**Instructions to follow:** Going through the entries below, count each line that holds "Stakas" and give only the total.

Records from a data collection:
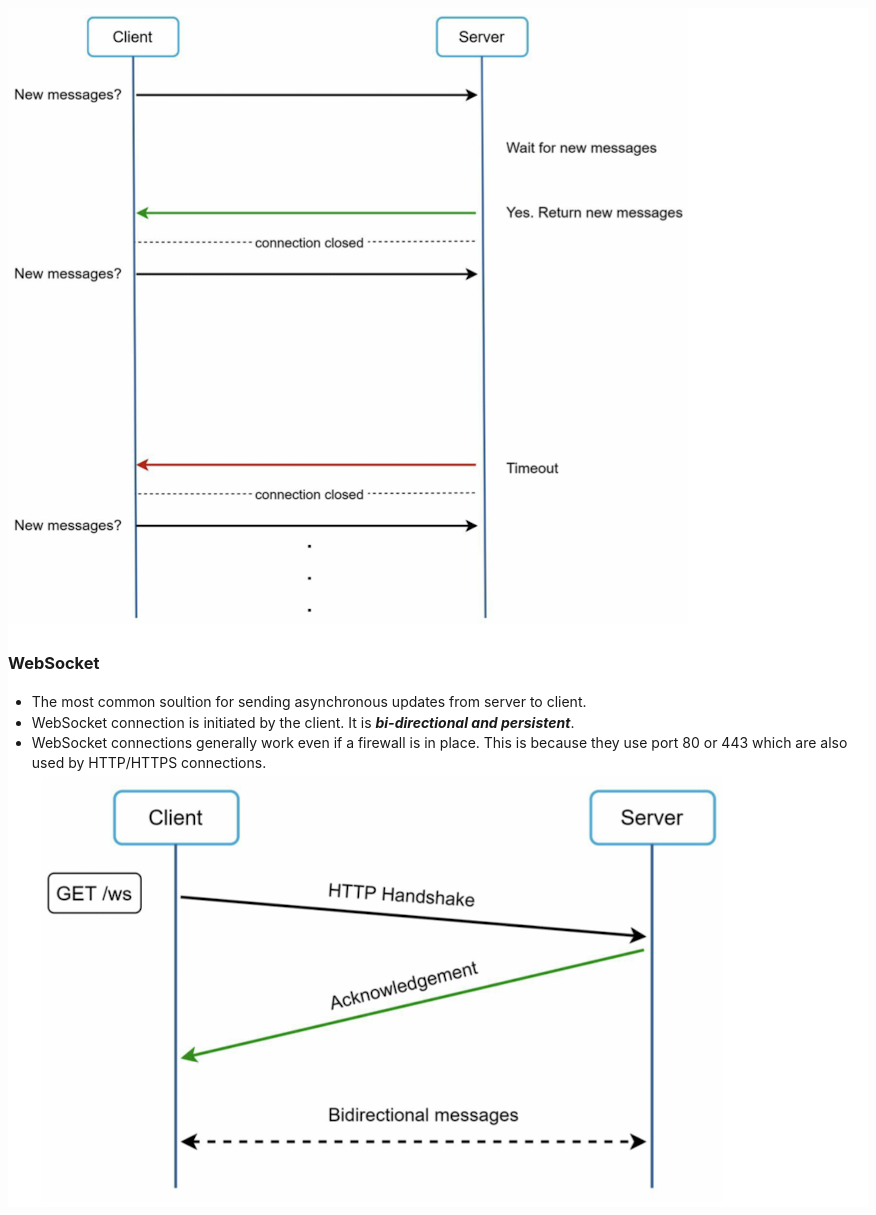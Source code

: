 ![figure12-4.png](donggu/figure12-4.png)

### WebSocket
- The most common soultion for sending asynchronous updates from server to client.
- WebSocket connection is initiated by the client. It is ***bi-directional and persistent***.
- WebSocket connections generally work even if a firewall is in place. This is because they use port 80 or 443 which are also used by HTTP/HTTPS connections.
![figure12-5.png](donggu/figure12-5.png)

--

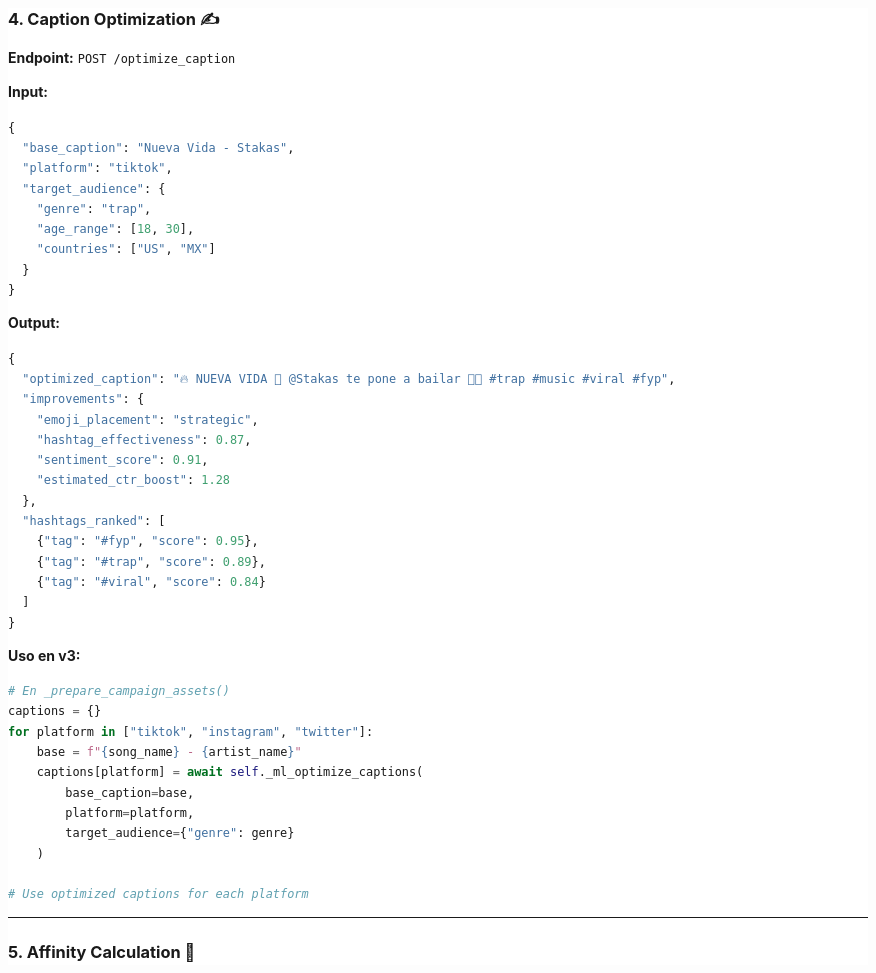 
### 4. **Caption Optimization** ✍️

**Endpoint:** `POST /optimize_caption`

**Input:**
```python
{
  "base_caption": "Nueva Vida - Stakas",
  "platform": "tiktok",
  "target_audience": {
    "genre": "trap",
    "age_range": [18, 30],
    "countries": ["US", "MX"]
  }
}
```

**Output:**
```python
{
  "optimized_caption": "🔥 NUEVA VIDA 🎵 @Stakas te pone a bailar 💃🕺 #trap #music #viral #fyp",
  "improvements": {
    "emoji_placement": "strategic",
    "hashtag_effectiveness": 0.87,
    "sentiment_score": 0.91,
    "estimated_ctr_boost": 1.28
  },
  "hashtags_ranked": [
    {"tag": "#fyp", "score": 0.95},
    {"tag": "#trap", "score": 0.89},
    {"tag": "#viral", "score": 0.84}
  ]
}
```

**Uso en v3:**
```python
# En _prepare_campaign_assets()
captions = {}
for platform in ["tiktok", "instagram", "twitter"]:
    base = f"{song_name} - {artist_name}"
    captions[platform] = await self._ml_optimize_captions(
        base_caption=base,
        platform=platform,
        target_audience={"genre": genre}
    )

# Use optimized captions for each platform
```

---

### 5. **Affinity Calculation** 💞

---

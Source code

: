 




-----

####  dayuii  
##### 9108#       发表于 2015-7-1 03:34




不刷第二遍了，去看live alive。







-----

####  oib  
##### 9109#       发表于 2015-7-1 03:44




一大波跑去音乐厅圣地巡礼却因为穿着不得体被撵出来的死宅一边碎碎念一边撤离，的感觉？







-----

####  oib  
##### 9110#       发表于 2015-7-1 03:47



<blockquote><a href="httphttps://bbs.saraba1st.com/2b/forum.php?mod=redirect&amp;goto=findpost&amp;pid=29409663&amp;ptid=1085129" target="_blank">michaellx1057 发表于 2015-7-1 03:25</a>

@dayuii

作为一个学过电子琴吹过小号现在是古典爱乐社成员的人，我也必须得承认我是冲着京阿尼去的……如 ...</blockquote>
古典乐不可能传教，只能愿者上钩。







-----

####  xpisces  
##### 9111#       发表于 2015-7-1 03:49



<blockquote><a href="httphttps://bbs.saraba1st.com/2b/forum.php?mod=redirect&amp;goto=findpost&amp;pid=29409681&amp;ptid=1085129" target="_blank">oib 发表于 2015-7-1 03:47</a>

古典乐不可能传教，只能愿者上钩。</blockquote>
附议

**Your solution:** 2